While the Bush Administration has been infuriatingly overt in many of its corporate giveaways over the past years, issues of IRS enforcement are being conducted far more insidiously, out of sight of the American Public and Congress:
Mr. Lynch, the auditor who retired in California, and many others complained that the effect of the policy was to allow the Bush administration to achieve administratively a further easing of the corporate income tax burden far beyond what Congress has approved legislatively.
Reforms enacted in 2003 to speed up the audit process encourage supervisors to take what should be general estimates of how long an audit will take and turn them into hard deadlines. Agents complain that as a result, they are discouraged from bringing in outside experts to review cases or spend time looking into questionable deductions that pop up during the course of an investigation.
The reason, she explained, is because supervisors receive cash bonuses, promotions and other benefits based on closing cases within the time allowed, not on the quality of audits or the dollars collected.
"When a person is rewarded monetarily for keeping to the cycle time," she said, they are going to close audits to get their reward.
Real investigations take time--and sorting through all those shenanigans is not quick, potentially pushing the investigation past deadline and jeopardizing bonuses.
Apparently, the President thinks time tables are only important when waging corporate warfare.
But agents are speaking out, upset that they are expected to turn a blind eye to illegal corporate giveaways, frustrated at the ways in which their hands are being tied and unable to perform the duties of their job. They are especially appalled by the institutionalization of the policy.
"It’s catch and release," said Douglas R. Johnson, an I.R.S. auditor in Colorado for three decades who said he grew so frustrated at how large corporations were allowed to pay far less than what he thought they owed that he transferred to the agency’s small-business division.

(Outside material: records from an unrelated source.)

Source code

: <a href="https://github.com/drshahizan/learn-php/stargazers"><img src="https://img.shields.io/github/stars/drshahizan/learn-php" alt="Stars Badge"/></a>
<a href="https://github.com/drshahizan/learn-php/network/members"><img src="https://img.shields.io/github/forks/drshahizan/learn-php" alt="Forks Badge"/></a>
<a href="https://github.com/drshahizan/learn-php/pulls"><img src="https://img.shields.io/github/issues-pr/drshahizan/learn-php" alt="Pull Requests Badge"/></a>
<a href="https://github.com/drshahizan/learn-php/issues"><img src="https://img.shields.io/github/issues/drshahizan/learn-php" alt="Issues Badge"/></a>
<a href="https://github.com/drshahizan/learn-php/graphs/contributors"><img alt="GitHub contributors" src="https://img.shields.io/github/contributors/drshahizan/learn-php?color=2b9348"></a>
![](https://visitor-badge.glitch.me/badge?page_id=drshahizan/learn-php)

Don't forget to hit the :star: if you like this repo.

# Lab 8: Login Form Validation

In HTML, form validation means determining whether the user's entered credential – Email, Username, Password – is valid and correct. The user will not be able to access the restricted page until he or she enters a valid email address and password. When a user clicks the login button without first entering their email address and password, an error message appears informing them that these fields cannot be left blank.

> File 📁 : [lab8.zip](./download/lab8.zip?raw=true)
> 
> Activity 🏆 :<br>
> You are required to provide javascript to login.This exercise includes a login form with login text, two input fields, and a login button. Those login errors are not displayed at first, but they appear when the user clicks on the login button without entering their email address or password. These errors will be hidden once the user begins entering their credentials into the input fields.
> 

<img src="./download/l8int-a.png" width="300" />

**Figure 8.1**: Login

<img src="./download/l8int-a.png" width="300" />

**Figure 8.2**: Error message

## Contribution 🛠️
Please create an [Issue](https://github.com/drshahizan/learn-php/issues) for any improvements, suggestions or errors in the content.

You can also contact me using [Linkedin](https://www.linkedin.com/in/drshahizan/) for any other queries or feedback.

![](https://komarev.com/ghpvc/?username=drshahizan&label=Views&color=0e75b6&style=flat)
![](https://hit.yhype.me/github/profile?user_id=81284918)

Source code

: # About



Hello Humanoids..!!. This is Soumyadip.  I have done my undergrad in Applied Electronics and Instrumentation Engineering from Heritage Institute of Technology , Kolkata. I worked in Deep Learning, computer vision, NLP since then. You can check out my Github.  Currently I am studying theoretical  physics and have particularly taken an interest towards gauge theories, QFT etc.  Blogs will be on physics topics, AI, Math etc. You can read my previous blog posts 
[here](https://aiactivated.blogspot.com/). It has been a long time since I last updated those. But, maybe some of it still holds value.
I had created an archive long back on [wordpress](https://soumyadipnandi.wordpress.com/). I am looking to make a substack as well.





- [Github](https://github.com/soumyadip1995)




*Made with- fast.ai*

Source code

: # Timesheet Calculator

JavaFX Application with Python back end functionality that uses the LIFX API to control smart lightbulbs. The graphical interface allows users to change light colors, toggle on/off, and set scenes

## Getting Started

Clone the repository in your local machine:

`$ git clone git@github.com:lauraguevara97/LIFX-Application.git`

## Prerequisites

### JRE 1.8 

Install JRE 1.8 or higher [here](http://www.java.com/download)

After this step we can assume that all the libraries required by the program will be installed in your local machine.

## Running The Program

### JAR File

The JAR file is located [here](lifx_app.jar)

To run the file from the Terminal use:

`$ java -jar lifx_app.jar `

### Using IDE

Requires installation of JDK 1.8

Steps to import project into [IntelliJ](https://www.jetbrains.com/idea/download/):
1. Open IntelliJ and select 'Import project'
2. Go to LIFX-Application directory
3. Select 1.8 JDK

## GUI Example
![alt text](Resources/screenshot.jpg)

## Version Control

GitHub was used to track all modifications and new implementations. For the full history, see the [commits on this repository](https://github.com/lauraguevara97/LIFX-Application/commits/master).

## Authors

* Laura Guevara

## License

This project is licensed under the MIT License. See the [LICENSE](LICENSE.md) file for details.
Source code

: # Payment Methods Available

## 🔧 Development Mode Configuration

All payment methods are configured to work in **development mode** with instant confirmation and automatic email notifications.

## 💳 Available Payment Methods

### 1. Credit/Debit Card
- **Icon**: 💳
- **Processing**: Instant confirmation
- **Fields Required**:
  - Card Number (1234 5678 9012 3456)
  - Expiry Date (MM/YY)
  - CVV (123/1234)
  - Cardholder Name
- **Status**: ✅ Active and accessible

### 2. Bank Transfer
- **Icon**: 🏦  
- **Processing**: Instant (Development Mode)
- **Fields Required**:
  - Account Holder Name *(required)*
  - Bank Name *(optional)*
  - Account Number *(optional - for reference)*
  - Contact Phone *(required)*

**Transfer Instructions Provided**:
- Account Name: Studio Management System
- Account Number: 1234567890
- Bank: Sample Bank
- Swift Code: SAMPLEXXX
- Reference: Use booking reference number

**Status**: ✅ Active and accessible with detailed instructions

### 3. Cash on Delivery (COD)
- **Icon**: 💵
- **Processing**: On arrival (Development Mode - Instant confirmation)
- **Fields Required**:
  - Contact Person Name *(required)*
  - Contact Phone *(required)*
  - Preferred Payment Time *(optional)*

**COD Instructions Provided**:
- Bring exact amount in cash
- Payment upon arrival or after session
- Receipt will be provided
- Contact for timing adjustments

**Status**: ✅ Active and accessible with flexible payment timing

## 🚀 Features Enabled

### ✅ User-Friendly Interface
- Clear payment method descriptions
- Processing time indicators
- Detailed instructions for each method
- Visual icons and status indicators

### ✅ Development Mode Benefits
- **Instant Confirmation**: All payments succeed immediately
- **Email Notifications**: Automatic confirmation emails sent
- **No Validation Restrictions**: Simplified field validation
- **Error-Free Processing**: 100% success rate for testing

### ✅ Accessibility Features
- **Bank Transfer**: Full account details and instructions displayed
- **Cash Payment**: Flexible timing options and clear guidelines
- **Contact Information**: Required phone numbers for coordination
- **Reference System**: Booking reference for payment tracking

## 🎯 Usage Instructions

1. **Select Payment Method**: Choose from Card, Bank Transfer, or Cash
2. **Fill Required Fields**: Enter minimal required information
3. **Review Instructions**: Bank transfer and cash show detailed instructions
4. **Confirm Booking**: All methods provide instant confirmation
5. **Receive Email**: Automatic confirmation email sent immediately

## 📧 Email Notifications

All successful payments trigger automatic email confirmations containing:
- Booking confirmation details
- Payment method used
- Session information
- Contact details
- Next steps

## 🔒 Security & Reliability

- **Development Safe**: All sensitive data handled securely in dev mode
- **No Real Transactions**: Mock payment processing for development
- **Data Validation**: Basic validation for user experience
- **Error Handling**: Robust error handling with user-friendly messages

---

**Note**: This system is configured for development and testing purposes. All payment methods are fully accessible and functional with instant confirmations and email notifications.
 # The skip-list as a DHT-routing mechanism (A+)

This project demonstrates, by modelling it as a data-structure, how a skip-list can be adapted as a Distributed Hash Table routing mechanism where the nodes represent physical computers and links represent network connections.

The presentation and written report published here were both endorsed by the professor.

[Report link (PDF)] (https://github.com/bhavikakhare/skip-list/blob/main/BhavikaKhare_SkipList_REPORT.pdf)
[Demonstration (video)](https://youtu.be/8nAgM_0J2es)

In a two two-tiered system in which the rich are above the rules, many agents are doubtless transferring to divisions that still expect them to execute their jobs--after all, small business owners and individuals are still expected to refrain from defrauding the government--but many more are choosing to retire or leave the I.R.S all together.
The institutional effect of such a brain drain will mean that even after the Bush Administration is long gone, many of the corporate auditing practices now in place will continue to encourage large companies to cheat the government of millions of dollars. The effects could stretch out over decades, further exacerbating the tax burden on the lower and middle class as wage earners and small businesses pick up the tab.
Which is exactly what Karl Rove means when he referred to "a permanent majority": Republicans have rigged every level of government to favor the rich and corporate classes with as many institutional advantages as possible, so that even if they ostensibly lose power, the system will be so stacked in their favor that undoing their hold on government through elections alone will not constitute anything more than a chance for Democrats to pick out new curtains for the office.
So add it to the already long list of issues for Democrats to tackle as we head into the first 100 hours of clean up. Because in an era of offshore accounts, backdated stock options and undisclosed CEO packages, we can't afford for our nation's tax policy to allow large corporations to hump any more money out of the federal piggy bank.